:: Data

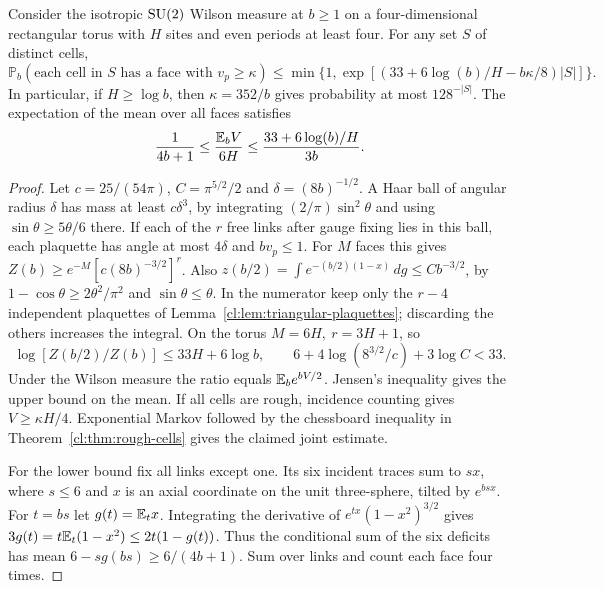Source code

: \begin{theorem}\label{cl:thm:natural-rough-cells}
Consider the isotropic \(\mathrm{SU}(2)\) Wilson measure at \(b\ge1\) on a
four-dimensional rectangular torus with \(H\) sites and even periods
at least four. For any set \(S\) of distinct cells,
\[
 \mathbb P_b(\text{each cell in }S\text{ has a face with }v_p\ge\kappa)
 \le \min\{1,\exp[(33+6\log(b)/H-b\kappa/8)|S|]\}.
\]
In particular, if \(H\ge\log b\), then \(\kappa=352/b\) gives probability
at most \(128^{-|S|}\). The expectation of the mean over all faces satisfies
\[
 \frac1{4b+1}\le\frac{\mathbb{E}_b V}{6H}
       \le\frac{33+6\log(b)/H}{3b}.
\]
\end{theorem}
\begin{proof}
Let \(c=25/(54\pi)\), \(C=\pi^{5/2}/2\) and \(\delta=(8b)^{-1/2}\).
A Haar ball of angular radius \(\delta\) has mass at least \(c\delta^3\),
by integrating \((2/\pi)\sin^2\theta\) and using
\(\sin\theta\ge5\theta/6\) there. If each of the \(r\) free links
after gauge fixing lies in this ball, each plaquette has angle at most
\(4\delta\) and \(bv_p\le1\). For \(M\) faces this gives
\(Z(b)\ge e^{-M}[c(8b)^{-3/2}]^r\).
Also \(z(b/2)=\int e^{-(b/2)(1-x)}\,dg\le C b^{-3/2}\), by
\(1-\cos\theta\ge2\theta^2/\pi^2\) and \(\sin\theta\le\theta\).
In the numerator keep only the \(r-4\) independent plaquettes of
Lemma~\ref{cl:lem:triangular-plaquettes}; discarding the others increases
the integral. On the torus \(M=6H,\ r=3H+1\), so
\[
 \log[Z(b/2)/Z(b)]\le33H+6\log b ,
 \qquad 6+4\log(8^{3/2}/c)+3\log C<33.
\]
Under the Wilson measure the ratio equals \(\mathbb{E}_b e^{bV/2}\).
Jensen's inequality gives the upper bound on the mean. If all cells
are rough, incidence counting gives \(V\ge\kappa H/4\).
Exponential Markov followed by the chessboard inequality in
Theorem~\ref{cl:thm:rough-cells} gives the claimed joint estimate.

For the lower bound fix all links except one. Its six incident traces
sum to \(s x\), where \(s\le6\) and \(x\) is an axial coordinate on
the unit three-sphere, tilted by \(e^{bsx}\). For \(t=bs\) let
\(g(t)=\mathbb{E}_t x\). Integrating the derivative of
\(e^{tx}(1-x^2)^{3/2}\) gives \(3g(t)=t\mathbb{E}_t(1-x^2)\le2t(1-g(t))\).
Thus the conditional sum of the six deficits has mean
\(6-sg(bs)\ge6/(4b+1)\). Sum over links and count each face four times.
\end{proof}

::::

Directions for this task:
Write out every line of the preceding listing that contains "theta".

Answer to the problem:
by integrating \((2/\pi)\sin^2\theta\) and using
\(\sin\theta\ge5\theta/6\) there. If each of the \(r\) free links
\(1-\cos\theta\ge2\theta^2/\pi^2\) and \(\sin\theta\le\theta\).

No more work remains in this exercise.